Dans son dernier livre tout récemment paru (La Vertu dangereuse, Paris, Éditions de l’Observatoire), la philosophe Julia de Funès radiographie et discute les grandes tendances actuelles qui traversent de part en part le monde de l’entreprise : principe de précaution, lutte contre les discriminations, écriture inclusive, transition écologique, bien-être au travail, parité, parmi bien d’autres thèmes. La thèse centrale de l’essai est que – comme l’indique clairement le titre – derrière l’apparente ouverture croissante des organisations à la « bienveillance », à la « diversité » et à l’ « inclusion » se cache en réalité une injonction d’autant plus pernicieuse et tyrannique qu’elle se drape dans sa prétendue vertu. On songe ainsi à certains précédents, tel Philippe Muray, cet infatigable pourfendeur de l’ « Empire du Bien » et de la « bonté despotique », que Julia de Funès cite. On pense aussi au fameux aphorisme de Pascal, selon lequel « qui veut faire l’ange fait la bête ». Une vérité d’autant plus actuelle que les entreprises ont été de plus en plus largement gagnées au fil des années, dans leur communication, voire dans leur fonctionnement même, par le politiquement correct puis par le wokisme. Désormais pétris de bons sentiments, les services ressources humaines rivalisent d’imagination pour favoriser le « bien-être au travail », qui semble être devenu la nouvelle vertu cardinale des organisations.
Ce qui est dit ici du monde de l’entreprise peut d’ailleurs être étendu à la société tout entière.
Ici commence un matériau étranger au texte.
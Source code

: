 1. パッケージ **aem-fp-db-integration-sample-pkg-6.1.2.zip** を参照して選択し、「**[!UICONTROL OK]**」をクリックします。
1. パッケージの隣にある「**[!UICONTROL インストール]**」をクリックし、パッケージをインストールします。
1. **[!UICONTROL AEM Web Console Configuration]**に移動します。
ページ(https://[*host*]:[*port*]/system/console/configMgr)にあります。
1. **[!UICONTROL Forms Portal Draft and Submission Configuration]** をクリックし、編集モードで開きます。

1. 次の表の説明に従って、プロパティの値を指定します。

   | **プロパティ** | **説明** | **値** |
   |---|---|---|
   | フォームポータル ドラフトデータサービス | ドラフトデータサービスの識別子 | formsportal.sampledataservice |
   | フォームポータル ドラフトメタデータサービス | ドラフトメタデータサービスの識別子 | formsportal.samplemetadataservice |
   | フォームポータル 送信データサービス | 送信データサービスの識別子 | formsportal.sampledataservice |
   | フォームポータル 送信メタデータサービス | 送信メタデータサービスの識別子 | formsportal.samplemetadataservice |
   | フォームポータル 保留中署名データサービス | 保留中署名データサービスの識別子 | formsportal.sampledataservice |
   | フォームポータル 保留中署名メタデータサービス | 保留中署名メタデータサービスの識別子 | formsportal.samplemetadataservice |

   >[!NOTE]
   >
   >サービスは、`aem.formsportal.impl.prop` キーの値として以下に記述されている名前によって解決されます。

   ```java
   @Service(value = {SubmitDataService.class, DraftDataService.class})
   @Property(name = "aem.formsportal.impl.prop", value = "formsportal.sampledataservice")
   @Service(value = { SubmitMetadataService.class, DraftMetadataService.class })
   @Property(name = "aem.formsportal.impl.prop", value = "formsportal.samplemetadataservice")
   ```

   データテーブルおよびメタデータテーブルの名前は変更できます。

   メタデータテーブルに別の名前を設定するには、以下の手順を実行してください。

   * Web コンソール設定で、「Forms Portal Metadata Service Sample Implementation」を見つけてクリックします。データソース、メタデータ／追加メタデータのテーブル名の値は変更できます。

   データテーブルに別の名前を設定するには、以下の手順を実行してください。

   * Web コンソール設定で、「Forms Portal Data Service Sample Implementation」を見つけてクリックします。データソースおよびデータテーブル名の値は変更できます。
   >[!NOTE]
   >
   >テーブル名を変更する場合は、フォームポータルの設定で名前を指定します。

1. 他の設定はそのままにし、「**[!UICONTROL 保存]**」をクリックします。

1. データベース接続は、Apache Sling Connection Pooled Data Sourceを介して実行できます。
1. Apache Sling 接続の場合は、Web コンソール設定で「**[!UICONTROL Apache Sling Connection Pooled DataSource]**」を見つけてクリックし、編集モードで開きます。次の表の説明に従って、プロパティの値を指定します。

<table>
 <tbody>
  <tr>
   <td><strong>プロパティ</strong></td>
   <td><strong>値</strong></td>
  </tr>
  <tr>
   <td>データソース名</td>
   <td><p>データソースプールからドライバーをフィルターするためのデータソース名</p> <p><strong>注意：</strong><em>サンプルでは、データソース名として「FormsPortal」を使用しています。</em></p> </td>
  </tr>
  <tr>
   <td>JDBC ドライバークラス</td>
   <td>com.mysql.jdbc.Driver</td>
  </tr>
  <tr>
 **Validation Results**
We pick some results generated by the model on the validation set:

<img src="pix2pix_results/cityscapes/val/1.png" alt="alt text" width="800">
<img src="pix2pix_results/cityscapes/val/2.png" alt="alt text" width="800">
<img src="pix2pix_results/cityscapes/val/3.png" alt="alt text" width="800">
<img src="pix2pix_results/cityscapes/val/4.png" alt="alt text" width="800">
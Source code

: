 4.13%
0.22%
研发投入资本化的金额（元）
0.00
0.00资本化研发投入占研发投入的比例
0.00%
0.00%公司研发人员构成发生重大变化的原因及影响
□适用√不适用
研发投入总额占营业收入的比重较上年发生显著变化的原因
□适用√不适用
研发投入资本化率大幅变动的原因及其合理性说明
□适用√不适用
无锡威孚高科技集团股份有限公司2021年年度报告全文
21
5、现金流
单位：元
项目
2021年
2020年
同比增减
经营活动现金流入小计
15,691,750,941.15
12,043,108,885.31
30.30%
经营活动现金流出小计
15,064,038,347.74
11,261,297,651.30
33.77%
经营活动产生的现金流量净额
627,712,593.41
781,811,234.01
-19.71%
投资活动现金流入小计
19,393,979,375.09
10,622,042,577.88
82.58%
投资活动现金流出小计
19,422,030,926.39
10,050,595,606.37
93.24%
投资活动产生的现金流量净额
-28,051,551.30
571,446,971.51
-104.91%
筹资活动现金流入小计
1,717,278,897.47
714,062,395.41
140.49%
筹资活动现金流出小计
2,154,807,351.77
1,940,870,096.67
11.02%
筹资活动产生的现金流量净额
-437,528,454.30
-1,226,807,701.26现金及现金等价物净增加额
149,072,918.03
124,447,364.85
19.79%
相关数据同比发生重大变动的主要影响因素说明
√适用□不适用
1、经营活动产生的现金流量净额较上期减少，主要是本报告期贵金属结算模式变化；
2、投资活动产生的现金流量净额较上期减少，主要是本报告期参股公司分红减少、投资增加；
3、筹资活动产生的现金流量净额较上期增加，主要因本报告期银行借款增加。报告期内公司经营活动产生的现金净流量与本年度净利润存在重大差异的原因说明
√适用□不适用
La bien-pensance est devenue la nouvelle idéologie des sociétés occidentales, dont les contempteurs n’ont de cesse de marteler l’idée qu’elles et elles seules seraient à l’origine de tous les maux de la planète, et qu’elles devraient donc ainsi faire pénitence. « L’idéologie, disait Revel, c’est ce qui pense à votre place ». C’est exactement le même phénomène qui est à l’œuvre avec la bien-pensance, laquelle, dit Julia de Funès dans un entretien au Figaro Magazine (18 octobre 2024), « substitue à la réflexion l’expression d’une opinion majoritaire ». « La valeur d’une idée, d’un raisonnement ou d’un argument, ajoute-t-elle, n’est plus liée à sa pertinence ou à sa subtilité mais à sa conformité au credo moral du moment, à son accréditation collective. De sorte que, sur certains sujets, seule la pensée unique dans sa sottise satisfaite à voix au chapitre ».
Aussi, loin de nier l’importance des différents problèmes qu’elle soulève dans son livre, la philosophe nous invite plutôt à sortir de l’ornière idéologique afin de recouvrer liberté de jugement et indépendance d’esprit, trop souvent étouffées aujourd’hui par le carcan de la dictature morale du « Bien ». Prenons par exemple l’écologie. Julia de Funès fait clairement la distinction entre écologie (souhaitable, et même sans doute nécessaire) et écologisme (dangereux car tenant du mode de pensée et de fonctionnement propre à l’idéologie). « Jamais l’écologisme ne convaincra quiconque d’être plus écologique, écrit-elle. (…) Jamais l’écologisme ne servira la cause écologique » (p. 105). « Déjouer l’écologisme, ajoute-t-elle, est donc la meilleure chose que l’écologie puisse faire pour devenir plus efficiente. Cela supposerait de ne pas faire de l’écologie une idéologie d’appartenance, de ne pas faire de l’écologie une justification identitaire » (p. 107-108). Il en va de même du radicalisme woke, « nouveau dispositif moralisateur (qui) se propage comme une pandémie » (p. 33). Il doit être d’autant plus énergiquement dénoncé et combattu par des moyens intellectuels qu’il avance sous le masque du « Bien » et du « Juste ». « C’est parce que l’on observe, écrit Julia de Funès, une évolution grandissante de ces métastases idéologiques qui sentent bon la vertu, qu’il faut en déjouer immédiatement les rouages avant leur généralisation aveugle et leur adoption définitive » (ibid.).
Par où l’on voit que cet essai n’est pas celui d’une intellectuelle « contemplative », mais bien tournée vers l’action : c’est parce que l’écologisme, le wokisme, le décroissantisme, l’ultra-féminisme – « je pense à certaines néo-féministes, écrit par ailleurs l’auteur (p. 32), qui semblent guidées dans leur exaspération moins par l’amour des femmes que par la haine des hommes » – n’ont pas encore complètement détruit nos sociétés, mais pourraient bien le faire un jour si nous n’y prenons pas garde, qu’il faut agir en réfutant ces idéologies aussi fausses que délétères.